Getting Used to a Black President!

Political scientist Melissa Harris-Lacewell examines how Barack Obama may affect Americans’ conceptualization of race and the Presidency, should he be elected to the position. Barack Obama’s success so far in the 2008 election cycle has fostered optimistic rhetoric in mainstream media about race relations in the United States, but does Obama’s candidacy transform Martin Luther King Jr.’s American dream into a reality?

A recent New York Times/CBS poll found that Americans are sharply divided by race on their views of Senator Obama and the state of race relations. In addition, with an increased presence of other minority groups, issues regarding race in political and social life are no longer black and white. What role does race play in the 2008 election and beyond? Can America ever truly be a color-blind society?

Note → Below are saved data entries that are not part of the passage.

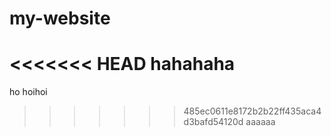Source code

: # my-website

<<<<<<< HEAD
hahahaha
=======
ho hoihoi
>>>>>>> 485ec0611e8172b2b22ff435aca4d3bafd54120d
aaaaaa
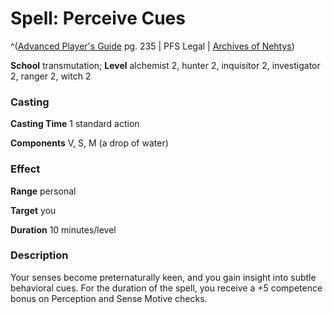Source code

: # Spell: Perceive Cues

^([Advanced Player's Guide][ss-perceive-cues] pg. 235 | PFS Legal | [Archives of Nehtys][sn-perceive-cues])

**School** transmutation; **Level** alchemist 2, hunter 2, inquisitor 2, investigator 2, ranger 2, witch 2

### Casting

**Casting Time** 1 standard action

**Components** V, S, M (a drop of water)

### Effect

**Range** personal

**Target** you

**Duration** 10 minutes/level

### Description

Your senses become preternaturally keen, and you gain insight into subtle behavioral cues. For the duration of the spell, you receive a +5 competence bonus on Perception and Sense Motive checks.

[ss-perceive-cues]: http://paizo.com/pathfinderRPG/v57
[sn-perceive-cues]: http://www.archivesofnethys.com/SpellDisplay.aspx?ItemName=Perceive%20Cues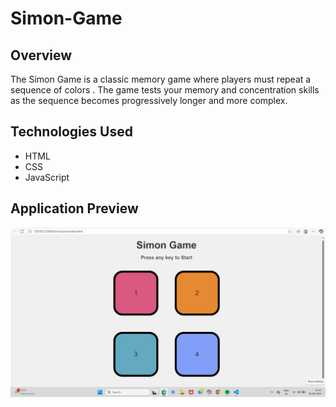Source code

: # Simon-Game

## Overview
The Simon Game is a classic memory game where players must repeat a sequence of colors . The game tests your memory and concentration skills as the sequence becomes progressively longer and more complex.

## Technologies Used
- HTML
- CSS
- JavaScript

## Application Preview
![image alt](https://github.com/anjSingh453/Simon-Game/blob/main/SIMONGame.png?raw=true)
 

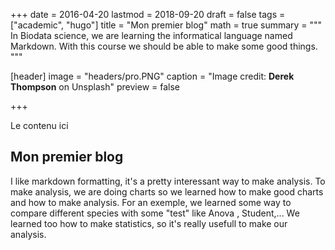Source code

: +++
date = 2016-04-20
lastmod = 2018-09-20
draft = false
tags = ["academic", "hugo"]
title = "Mon premier blog"
math = true
summary = """
In Biodata science, we are learning the informatical language named Markdown. With this course we should be able to make some good things.
"""

[header]
image = "headers/pro.PNG"
caption = "Image credit: **Derek Thompson** on Unsplash"
preview = false

+++

Le contenu ici

## Mon premier blog

I like markdown formatting, it's a pretty interessant way to make analysis. To make analysis, we are doing charts so we learned how to make good charts and how to make analysis. For an exemple, we learned some way to compare different species with some "test" like Anova , Student,...
We learned too how to make statistics, so it's really usefull to make our analysis.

Melissa Victoria Harris-Lacewell is an American writer and political scientist and Associate Professor of Politics and African American studies at Princeton University. She received her B.A. in English from Wake Forest University, her Ph.D. in political science from Duke University and an honoris causa doctorate from Meadville Lombard Theological School.She is the author of Barbershops, Bibles, and BET: Everyday Talk and Black Political Thought on the methods African Americans use to develop political ideas through ordinary conversations in places like barbershops, churches, and popular culture.

The work was awarded the 2005 W.E.B. DuBois book award from the National Conference of Black Political Scientists. Harris-Lacewell’s writings have been published in the Chicago Tribune, Los Angeles Times, Crain’s Chicago Business and Newsday. She has provided commentary for NBC News, Fox News, Showtime, HBO, Black Enterprise, National Public Radio and other radio and print sources.